Page 38 of Leo Africanus


  ‘Luther Pope! Luther Pope!’

  Clement VII was still in his oratory, unaware of the danger. A bishop came to pull him unceremoniously by the sleeve:

  ‘Holiness! Holiness! They are here! They will kill you!’

  The Pope was on his knees. He got up and ran towards the corridor leading to the Castel San Angelo, with the bishop holding up the bottom of his gown to prevent him tripping over. On his way, he passed in front of an open window, and an imperial soldier fired a salvo in his direction, without hitting him.

  ‘Your white robe is too conspicuous, Holiness!’ said his companion, hastening to cover him with his own cloak, which was mauve, and less visible.

  The Holy Father arrived at the castle safe and sound, but worn out, covered with dust, haggard, his face drawn. He ordered the portcullises to be lowered to prevent access to the fortress, and then shut himself up in his apartments to pray, perhaps also to weep.

  In the city, given over to the lansquenets, the sack continued for several long days more. But Castel San Angelo was little affected. The imperial troops surrounded it on all sides, but never risked an attack. Its defensive wall was solid; it had numerous different artillery pieces, sakers, falconets and culverines; its defenders were determined to die to the last man rather than succumb to the fate of the wretched citizenry.

  During the first days, reinforcements were still expected. It was known that the Italian members of the Holy League commanded by Francesco della Rovere, Duke of Urbino, were not far from Rome. A French bishop came to whisper in my ear that the Grand Turk had crossed the Alps with sixty thousand men and that he was going to attack the imperial troops from the rear. The news was not confirmed, and the army of the league did not dare to intervene, although it could have retaken Rome without any difficulty and decimated the lansquenets, who were totally absorbed in their pillaging, orgies and drunkenness. Demoralized by the indecision and cowardice of his allies, the Pope resigned himself to negotiations. As early as 21 May he received an envoy from the imperial camp.

  Another emissary followed him two days later, for a brief visit. While he was coming up the ramp of the castle, I heard his name mentioned, embellished with various offensive epithets. It is true that he was one of the heads of the Colonna family, a cousin of Cardinal Pompeo. A Florentine priest began to hurl abuse at him, but all those present bade him be silent. Many knew, in fact, like me, that this man, a person of great uprightness, could not rejoice at the disaster which had afflicted his city, that he most certainly regretted the perfidy for which his family was responsible, and that he would do everything to rectify this wrong, by trying to save what could still be saved of the soul of Rome and of the dignity of the papacy.

  Hence the arrival of this Colonna did not surprise me. On the other hand, I did not have the slightest idea that the emissary was going to speak about me in the course of his meeting with the Pope. I had never met him before, and when a militiaman came to summon me immediately to the papal apartments, I had not the slightest idea of what might be demanded of me.

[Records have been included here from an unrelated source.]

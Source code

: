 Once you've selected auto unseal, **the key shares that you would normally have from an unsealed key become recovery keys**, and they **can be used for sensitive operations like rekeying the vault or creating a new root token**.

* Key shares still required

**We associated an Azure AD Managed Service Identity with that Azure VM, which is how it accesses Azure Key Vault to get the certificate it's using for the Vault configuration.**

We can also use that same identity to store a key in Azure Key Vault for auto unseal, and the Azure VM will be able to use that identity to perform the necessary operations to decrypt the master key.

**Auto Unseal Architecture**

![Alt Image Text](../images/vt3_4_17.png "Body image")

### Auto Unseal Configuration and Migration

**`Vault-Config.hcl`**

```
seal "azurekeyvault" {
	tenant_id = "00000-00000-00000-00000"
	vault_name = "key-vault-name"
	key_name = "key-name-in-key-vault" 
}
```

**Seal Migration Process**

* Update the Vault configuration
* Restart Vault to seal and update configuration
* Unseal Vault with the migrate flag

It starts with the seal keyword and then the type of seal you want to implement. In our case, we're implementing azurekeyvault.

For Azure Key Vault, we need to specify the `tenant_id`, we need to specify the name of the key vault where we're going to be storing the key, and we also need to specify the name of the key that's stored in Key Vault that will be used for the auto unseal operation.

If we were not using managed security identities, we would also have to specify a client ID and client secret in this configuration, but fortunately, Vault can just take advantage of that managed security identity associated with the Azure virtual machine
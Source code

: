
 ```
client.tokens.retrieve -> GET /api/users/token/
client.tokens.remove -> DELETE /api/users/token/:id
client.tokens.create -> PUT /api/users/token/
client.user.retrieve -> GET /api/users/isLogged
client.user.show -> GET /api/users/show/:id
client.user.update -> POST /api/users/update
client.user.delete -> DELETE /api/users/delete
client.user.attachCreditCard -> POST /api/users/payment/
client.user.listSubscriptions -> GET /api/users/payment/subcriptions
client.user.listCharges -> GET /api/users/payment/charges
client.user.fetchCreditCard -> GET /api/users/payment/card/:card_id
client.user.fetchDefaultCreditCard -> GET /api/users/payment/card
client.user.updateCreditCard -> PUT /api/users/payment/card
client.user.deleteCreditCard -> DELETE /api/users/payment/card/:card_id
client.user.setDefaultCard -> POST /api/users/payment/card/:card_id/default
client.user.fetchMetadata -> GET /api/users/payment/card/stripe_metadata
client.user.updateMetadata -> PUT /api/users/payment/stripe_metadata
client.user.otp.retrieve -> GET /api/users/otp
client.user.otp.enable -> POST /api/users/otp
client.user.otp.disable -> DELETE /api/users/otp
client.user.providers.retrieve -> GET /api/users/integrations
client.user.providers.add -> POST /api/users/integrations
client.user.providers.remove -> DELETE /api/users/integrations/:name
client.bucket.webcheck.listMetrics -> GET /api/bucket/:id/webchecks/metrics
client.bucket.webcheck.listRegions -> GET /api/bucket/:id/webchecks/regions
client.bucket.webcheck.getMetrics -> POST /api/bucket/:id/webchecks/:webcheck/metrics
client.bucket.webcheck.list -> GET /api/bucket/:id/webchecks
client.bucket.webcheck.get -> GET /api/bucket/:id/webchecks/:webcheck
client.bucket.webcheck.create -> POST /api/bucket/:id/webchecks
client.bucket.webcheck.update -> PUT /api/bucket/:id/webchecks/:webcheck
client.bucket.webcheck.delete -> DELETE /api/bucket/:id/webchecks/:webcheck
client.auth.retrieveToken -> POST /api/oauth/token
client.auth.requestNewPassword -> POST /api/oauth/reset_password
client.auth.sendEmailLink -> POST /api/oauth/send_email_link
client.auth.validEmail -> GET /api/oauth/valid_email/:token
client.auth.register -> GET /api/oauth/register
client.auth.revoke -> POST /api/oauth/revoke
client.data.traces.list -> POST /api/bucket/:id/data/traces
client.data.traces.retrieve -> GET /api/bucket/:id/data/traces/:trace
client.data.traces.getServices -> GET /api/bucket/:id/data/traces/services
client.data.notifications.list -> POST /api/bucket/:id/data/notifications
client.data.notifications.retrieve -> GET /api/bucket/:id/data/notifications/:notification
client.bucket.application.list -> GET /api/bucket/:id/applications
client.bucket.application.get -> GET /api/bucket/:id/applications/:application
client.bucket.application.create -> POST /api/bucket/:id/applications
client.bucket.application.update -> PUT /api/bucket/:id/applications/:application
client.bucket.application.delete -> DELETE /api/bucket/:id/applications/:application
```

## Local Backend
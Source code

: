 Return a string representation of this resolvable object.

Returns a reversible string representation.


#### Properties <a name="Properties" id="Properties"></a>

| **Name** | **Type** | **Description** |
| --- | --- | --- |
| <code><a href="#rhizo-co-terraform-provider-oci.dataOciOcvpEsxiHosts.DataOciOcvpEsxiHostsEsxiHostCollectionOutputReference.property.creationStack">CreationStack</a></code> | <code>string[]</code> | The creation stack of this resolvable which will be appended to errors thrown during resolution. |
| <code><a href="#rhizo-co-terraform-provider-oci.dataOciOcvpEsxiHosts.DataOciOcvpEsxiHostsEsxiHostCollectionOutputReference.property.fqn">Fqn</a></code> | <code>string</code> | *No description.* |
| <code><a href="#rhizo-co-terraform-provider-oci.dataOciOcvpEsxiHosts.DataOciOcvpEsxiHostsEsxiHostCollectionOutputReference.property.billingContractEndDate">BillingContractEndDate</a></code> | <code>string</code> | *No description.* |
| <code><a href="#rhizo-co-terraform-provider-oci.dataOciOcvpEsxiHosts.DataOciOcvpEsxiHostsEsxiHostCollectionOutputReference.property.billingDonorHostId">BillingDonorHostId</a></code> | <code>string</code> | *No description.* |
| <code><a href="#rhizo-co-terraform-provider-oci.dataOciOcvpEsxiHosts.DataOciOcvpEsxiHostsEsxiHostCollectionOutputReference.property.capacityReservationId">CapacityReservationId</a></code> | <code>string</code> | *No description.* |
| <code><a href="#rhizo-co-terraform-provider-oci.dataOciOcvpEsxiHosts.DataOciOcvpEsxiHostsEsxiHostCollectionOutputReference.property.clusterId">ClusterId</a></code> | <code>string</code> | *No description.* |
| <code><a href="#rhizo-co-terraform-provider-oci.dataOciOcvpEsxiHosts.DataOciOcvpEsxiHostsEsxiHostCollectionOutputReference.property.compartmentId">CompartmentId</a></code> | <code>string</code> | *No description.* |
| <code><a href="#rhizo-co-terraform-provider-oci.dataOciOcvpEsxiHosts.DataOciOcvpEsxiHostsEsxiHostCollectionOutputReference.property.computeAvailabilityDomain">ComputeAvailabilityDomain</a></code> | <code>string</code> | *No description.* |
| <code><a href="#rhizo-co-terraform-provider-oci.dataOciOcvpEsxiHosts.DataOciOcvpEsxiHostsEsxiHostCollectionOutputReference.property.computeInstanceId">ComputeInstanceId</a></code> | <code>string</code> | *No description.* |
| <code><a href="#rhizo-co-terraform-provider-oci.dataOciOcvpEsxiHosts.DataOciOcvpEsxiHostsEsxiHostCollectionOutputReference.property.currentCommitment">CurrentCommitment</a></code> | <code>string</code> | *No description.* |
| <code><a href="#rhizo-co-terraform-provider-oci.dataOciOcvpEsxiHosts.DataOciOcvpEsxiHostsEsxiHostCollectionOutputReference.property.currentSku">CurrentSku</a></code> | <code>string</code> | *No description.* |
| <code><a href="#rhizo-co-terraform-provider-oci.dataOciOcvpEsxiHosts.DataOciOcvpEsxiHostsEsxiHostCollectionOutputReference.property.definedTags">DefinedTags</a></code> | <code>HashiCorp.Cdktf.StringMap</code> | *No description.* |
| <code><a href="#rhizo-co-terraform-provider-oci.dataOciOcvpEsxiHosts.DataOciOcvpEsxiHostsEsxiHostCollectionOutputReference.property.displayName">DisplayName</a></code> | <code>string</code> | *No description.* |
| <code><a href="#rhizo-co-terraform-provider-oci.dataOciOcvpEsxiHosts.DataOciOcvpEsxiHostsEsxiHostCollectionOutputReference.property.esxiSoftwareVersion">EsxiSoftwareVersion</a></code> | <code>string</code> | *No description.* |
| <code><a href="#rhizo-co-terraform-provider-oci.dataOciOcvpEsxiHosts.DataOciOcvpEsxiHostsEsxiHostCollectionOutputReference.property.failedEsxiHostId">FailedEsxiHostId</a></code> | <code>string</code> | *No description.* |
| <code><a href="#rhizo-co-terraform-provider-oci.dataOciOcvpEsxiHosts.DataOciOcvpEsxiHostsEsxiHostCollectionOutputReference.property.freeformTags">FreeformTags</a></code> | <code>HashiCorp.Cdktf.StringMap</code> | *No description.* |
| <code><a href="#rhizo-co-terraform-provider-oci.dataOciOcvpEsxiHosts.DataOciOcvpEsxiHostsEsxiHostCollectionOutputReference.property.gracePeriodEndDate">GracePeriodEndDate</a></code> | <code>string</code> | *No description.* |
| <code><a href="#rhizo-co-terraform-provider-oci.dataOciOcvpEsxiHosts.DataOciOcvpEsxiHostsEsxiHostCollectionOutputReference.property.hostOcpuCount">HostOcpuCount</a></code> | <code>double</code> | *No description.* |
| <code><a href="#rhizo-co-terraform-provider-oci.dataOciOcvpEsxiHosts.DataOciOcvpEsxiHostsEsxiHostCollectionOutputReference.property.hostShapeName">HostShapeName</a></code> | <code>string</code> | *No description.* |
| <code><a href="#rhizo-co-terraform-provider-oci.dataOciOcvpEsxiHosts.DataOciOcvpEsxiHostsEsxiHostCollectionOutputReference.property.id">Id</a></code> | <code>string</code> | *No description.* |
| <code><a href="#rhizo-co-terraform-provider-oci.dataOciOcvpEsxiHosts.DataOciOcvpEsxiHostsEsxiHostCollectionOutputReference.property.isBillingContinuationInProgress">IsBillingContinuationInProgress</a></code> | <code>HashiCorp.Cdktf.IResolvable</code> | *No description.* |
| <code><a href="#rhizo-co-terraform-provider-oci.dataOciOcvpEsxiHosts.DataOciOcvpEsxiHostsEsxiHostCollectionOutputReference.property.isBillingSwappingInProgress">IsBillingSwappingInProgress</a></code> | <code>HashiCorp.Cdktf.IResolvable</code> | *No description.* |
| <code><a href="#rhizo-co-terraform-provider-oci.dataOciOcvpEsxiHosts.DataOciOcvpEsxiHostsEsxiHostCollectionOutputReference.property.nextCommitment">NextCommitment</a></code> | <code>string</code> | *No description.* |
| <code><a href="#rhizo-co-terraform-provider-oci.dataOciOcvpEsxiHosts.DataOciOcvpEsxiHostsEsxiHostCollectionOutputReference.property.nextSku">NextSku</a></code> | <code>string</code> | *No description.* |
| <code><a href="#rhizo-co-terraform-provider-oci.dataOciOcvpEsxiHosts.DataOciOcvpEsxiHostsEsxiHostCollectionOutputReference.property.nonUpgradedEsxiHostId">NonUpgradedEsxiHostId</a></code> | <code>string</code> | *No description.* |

  The two men were sitting in the library, in two armchairs close to one another. Pope Clement had not shaved for two weeks, a sign of mourning and of protest at the fate which had been inflicted upon him. He asked me to sit down and introduced me to his visitor as ‘a very dear son, a precious and devoted friend’. Colonna had a message for me, which he delivered with some condescension:

  ‘The chaplain of the Saxon lansquenets has asked me to assure you of his friendship and his grateful remembrance.’

  Only one Saxon could know Leo the African. His name was on my lips like a cry of victory, perhaps somewhat indelicate in the circumstances:

  ‘Hans!’

  ‘One of your former pupils, I believe. He wants to thank you for all that you have taught him with so much patience, and to show you his gratitude by helping you leave the city with your wife and child.’

  Before I could react, the Pope intervened:

  ‘Of course, I will not oppose the decision which you will take in any way, whatever it may be. But I should warn you that your departure will not be without grave risks for you and yours.’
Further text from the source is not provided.